# Meguiars 105/205 vs. 3M Perfect It



## OllieNeedham (Jan 18, 2012)

I've been using Gtechniq P1 on my G220v2, and to be honest I'm not overly impressed. I guess it's better suited to a rotary with the Gtechniq pads?

Anyway, I'm looking for some different compounds/polishes and I've narrowed it down to Meguiars 105/205 and the 3M Perfect It (Fast Cut, Extra Fine & Ultrafina). Out of these 2 'kits' what would you suggest? I've seen fantastic results from both, but I would be using a DA not a rotary.

What pads would you recommend too? I understand 3M do sell mop heads that correspond with their products anyway.

Cheers!


----------



## stangalang (Nov 27, 2009)

Meguires all day long


----------



## chillly (Jun 25, 2009)

stangalang said:


> Meguires all day long


Surprise surprise :lol:


----------



## Trip tdi (Sep 3, 2008)

Just out of interest what makes meguiars so special, has it enough cut for Solid German paint, I assume Meguiars is a more of a versatile compound and user friendly than others on the market, am I right thinking so.

How does Meguiars compare to scholls, Merzerna plus 3m.


----------



## Goodfella36 (Jul 21, 2009)

Meguires 105/205 uses smart abrasives not diminishing so it is pad and pressure dependant once you have mastered it they are excellent


----------



## Trip tdi (Sep 3, 2008)

BespokeCarCare said:


> Meguires 105/205 uses smart abrasives not diminishing so it is pad and pressure dependant once you have mastered it they are excellent


Hi thanks for the reply back to my question, whats the technique you have to use on dual action polisher with 105 and 205.
Being honest here, i have not brought a machine polisher yet, looking around next month to buy one a da, so having the knowledge before hand will help massively :thumb:

I have seen DaveKG'S thread, but is there a different method with 105 and 205.


----------



## 888-Dave (Jul 30, 2010)

If you'd asked me a year ago I'd have said 3M but now, after using the 105/205 combo and getting better results, faster, it's gotta be Megs everytime.

As for pads, the 3M yellow and blue are ok on a DA but give the green a miss as it just can't handle the abuse it gets from a DA.

Have a look at the Hex pads or Lake Country hydrotec :thumb:


----------



## OllieNeedham (Jan 18, 2012)

Thanks for the feedback everyone!
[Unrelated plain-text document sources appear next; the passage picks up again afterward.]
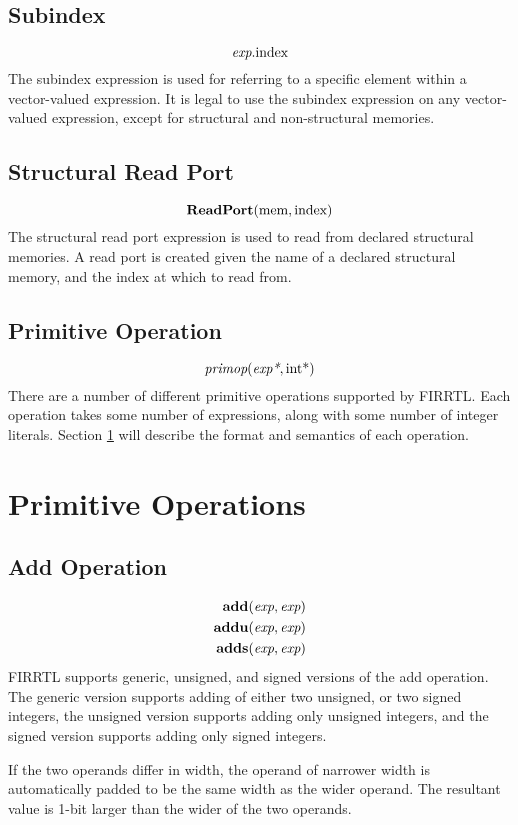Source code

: \documentclass[12pt]{article}
\begin{document}
\subsection{Subindex}
\[
\text{\em exp}.\text{index}
\]
The subindex expression is used for referring to a specific element within a vector-valued expression. It is legal to use the subindex expression on any vector-valued expression, except for structural and non-structural memories. 

\subsection{Structural Read Port}
\[
\text{\bf ReadPort}(\text{mem}, \text{index})
\]
The structural read port expression is used to read from declared structural memories. A read port is created given the name of a declared structural memory, and the index at which to read from. 


\subsection{Primitive Operation}
\[
\text{\em primop}(\text{\em exp*}, \text{int}\text{*})
\]
There are a number of different primitive operations supported by FIRRTL. Each operation takes some number of expressions, along with some number of integer literals. Section \ref{primitives} will describe the format and semantics of each operation.


\section{Primitive Operations} \label{primitives}
\subsection{Add Operation}
\[
\begin{aligned}
\text{\bf add}(\text{\em exp}, \text{\em exp})      \\
\text{\bf addu}(\text{\em exp}, \text{\em exp})     \\
\text{\bf adds}(\text{\em exp}, \text{\em exp})     \\
\end{aligned}
\]
FIRRTL supports generic, unsigned, and signed versions of the add operation. The generic version supports adding of either two unsigned, or two signed integers, the unsigned version supports adding only unsigned integers, and the signed version supports adding only signed integers. 

If the two operands differ in width, the operand of narrower width is automatically padded to be the same width as the wider operand. The resultant value is 1-bit larger than the wider of the two operands.
\end{document}
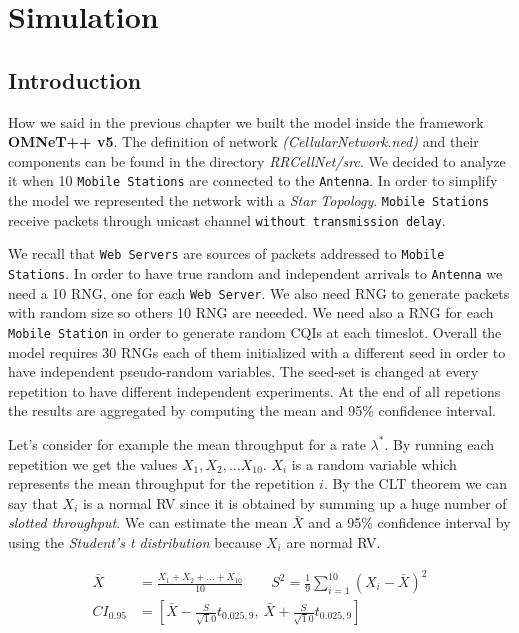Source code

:\chapter{Simulation}

\section{Introduction}
How we said in the previous chapter we built the model inside the framework \textbf{OMNeT++ v5}. The definition of network \textit{(CellularNetwork.ned)} and their components can be found in the directory \textit{RRCellNet/src}. We decided to analyze it when 10 \texttt{Mobile Stations} are connected to the \texttt{Antenna}. In order to simplify the model we represented the network with a \textit{Star Topology}. \texttt{Mobile Stations} receive packets through unicast channel \texttt{without transmission delay}.

We recall that \texttt{Web Servers} are sources of packets addressed to \texttt{Mobile Stations}. In order to have true random and independent arrivals to \texttt{Antenna} we need a 10 RNG, one for each \texttt{Web Server}. We also need RNG to generate packets with random size so others 10 RNG are neeeded. We need also a RNG for each \texttt{Mobile Station} in order to generate random CQIs at each timeslot. Overall the model requires 30 RNGs each of them initialized with a different seed in order to have independent pseudo-random variables. The seed-set is changed at every repetition to have different independent experiments. At the end of all repetions the results are aggregated by computing the mean and 95\% confidence interval. 

Let's consider for example the mean throughput for a rate \(\lambda^{*}\). By running each repetition we get the values \(X_{1},X_{2},\ldots X_{10}\). \(X_{i}\) is a random variable which represents the mean throughput for the repetition \(i\). By the CLT theorem we can say that \(X_{i}\) is a normal RV since it is obtained by summing up a huge number of \textit{slotted throughput}. We can estimate the mean \(\bar{X}\) and a 95\% confidence interval by using the \textit{Student's t distribution} because \(X_{i}\) are normal RV. 

\begin{align}
	\bar{X} &= \frac{X_{1}+X_{2}+\ldots+X_{10}}{10} \qquad S^{2} = \frac{1}{9}\sum_{i=1}^{10}(X_{i} - \bar{X})^{2} \\
	CI_{0.95} &= \left[\bar{X} - \frac{S}{\sqrt10}t_{0.025,9}, \: \bar{X} + \frac{S}{\sqrt10}t_{0.025,9}\right]
\end{align}

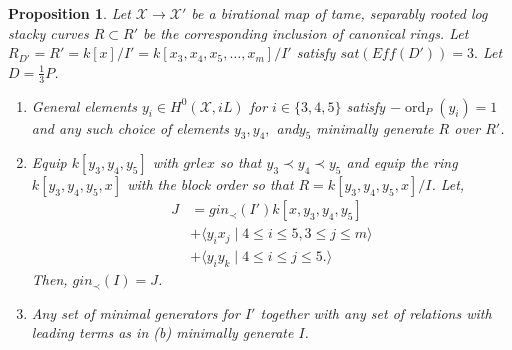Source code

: \documentclass{amsart}
\theoremstyle{plain}
\newtheorem{prop}[thm]{Proposition}
\theoremstyle{definition}
\theoremstyle{remark}
\numberwithin{equation}{section}
\newcommand \sx{\mathscr X}
\DeclareMathOperator{\ord}{ord}
\begin{document}
\begin{prop}
\label{prop:sat_three_induction}
Let $\sx \rightarrow \sx'$ be a birational map of tame, separably rooted  log stacky curves $R \subset R'$ be the corresponding inclusion of canonical rings. Let $R_{D'} = R' = k[x]/I'= k[x_3,x_4,x_5,\ldots, x_m]/I'$ satisfy $sat(Eff(D')) = 3.$ Let $D = \frac{1}{3}P$. 
\begin{enumerate}
	\item[(a)] General elements  $y_i \in H^0(\sx,iL)$ for $i \in \{3,4,5\}$ satisfy $-\ord_P(y_i) = 1$ and any such choice of elements $y_3,y_4,$ and$ y_5$ minimally generate $R$ over $R'$.
	\item[(b)] Equip $k[y_3,y_4,y_5]$ with $grlex$ so that $y_3 \prec y_4 \prec y_5$ and equip the ring $k[y_3,y_4,y_5,x]$ with the block order so that $R = k[y_3,y_4,y_5,x]/I$. Let,
	\begin{align*}
	J &= gin_\prec(I')k[x,y_3,y_4,y_5] \\
	&+\langle y_i x_j \mid 4 \leq i \leq 5, 3 \leq j \leq m\rangle \\
	&+\langle y_iy_k \mid 4 \leq i \leq j \leq 5.\rangle 
\end{align*}
Then, $gin_\prec(I) = J$.
	\item[(c)] Any set of minimal generators for $I'$ together with any set of relations with leading terms as in (b) minimally generate $I$.
\end{enumerate}
\end{prop}
\end{document}
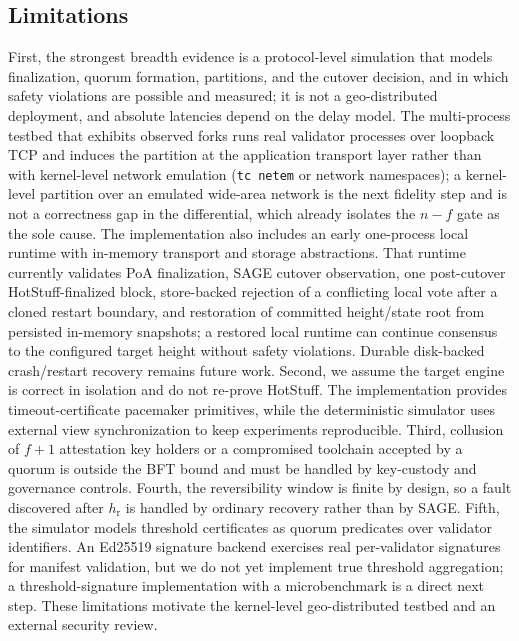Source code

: \documentclass[journal]{IEEEtran}
\begin{document}
\subsection{Limitations}
First, the strongest breadth evidence is a protocol-level simulation that models finalization,
quorum formation, partitions, and the cutover decision, and in which safety violations are
possible and measured; it is not a geo-distributed deployment, and absolute latencies depend on
the delay model. The multi-process testbed that exhibits observed forks runs real validator
processes over loopback TCP and induces the partition at the application transport layer rather
than with kernel-level network emulation (\texttt{tc netem} or network namespaces); a
kernel-level partition over an emulated wide-area network is the next fidelity step and is not a
correctness gap in the differential, which already isolates the $n-f$ gate as the sole cause.
The implementation also includes an early one-process local runtime with
in-memory transport and storage abstractions. That runtime currently validates PoA finalization,
SAGE cutover observation, one post-cutover HotStuff-finalized block, store-backed rejection
of a conflicting local vote after a cloned restart boundary, and restoration of committed
height/state root from persisted in-memory snapshots; a restored local runtime can continue
consensus to the configured target height without safety violations. Durable disk-backed
crash/restart recovery remains future work. Second, we assume the target engine is correct in
isolation and do not re-prove HotStuff. The implementation provides timeout-certificate pacemaker
primitives, while the deterministic simulator uses external view synchronization to keep
experiments reproducible. Third, collusion of $f+1$ attestation key holders or a compromised
toolchain accepted by a quorum is outside the BFT bound and must be handled by key-custody and
governance controls. Fourth, the reversibility window is finite by design, so a fault discovered
after $h_{\mathrm{r}}$ is handled by ordinary recovery rather than by SAGE. Fifth, the simulator
models threshold certificates as quorum predicates over validator identifiers. An Ed25519
signature backend exercises real per-validator signatures for manifest validation, but we
do not yet implement true threshold aggregation; a threshold-signature implementation with a
microbenchmark is a direct next step. These limitations motivate the kernel-level geo-distributed
testbed and an external security review.

\end{document}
The Megs 105 & 205 seem to be the favourites due to the none diminishing characteristics. The Hex pads do look good, but there are many different 'grades of cutting'... what ones would you recommend?


----------



## DavieB (Aug 14, 2009)

I'm not sure that switching from the P1 to the 205/105 is going to solve your problem as both are the same type of polish (non diminishing) I would guess it's got more to do with your technique.


----------



## bigmc (Mar 22, 2010)

P1 is pad and pressure dependant as is 105/205, try to master what you have before spunking some more money on similar technology.


----------



## OllieNeedham (Jan 18, 2012)

Thanks for the feedback! I'll look into purchasing some difference pads then, as perhaps the issue is that I need a cutting pad, rather than the polishing pad I am currently using!

How does the orange hex logic pad sound?


----------



## turboyamaha (Nov 18, 2010)

Megs 105 & 205 here!!


----------



## President Swirl (Oct 23, 2011)

I have no experience of 3m stuff, so i can't comment. However, i removed 85% of some very serious defects on my friend's passat with a few passes of 105 on a ccs cutting pad. This was with my das 6 pro. Be careful though, 105 is very unforgiving, and only for neglected paint. 205 used with patience heralds great results on its own. I know it's odd, but i finished down with super finish on a red finishing pad as i love it. I know 205 would be the next logical step, but the menz stuff, especially the finishing polishes, are the knees of the bee.


----------



## Blueberry (Aug 10, 2007)

Get a range of Hexlogic pads to cover all your needs. I use these with 205 and 105 and they work really well together.


----------



## rdig1984 (Feb 28, 2011)

I would say Meg's 105 and 205 but I found like President Swirl that Menz's finishing polishes are better looking than the 205. I allready did dozens of cars always with most of it with Flex DA (only a par I used rotative) always with 105 and 205 but in the last 2 works I used Menzerna to the finish part and I really love it. 

I never compare in the same paint, because every paint is diferent but...


----------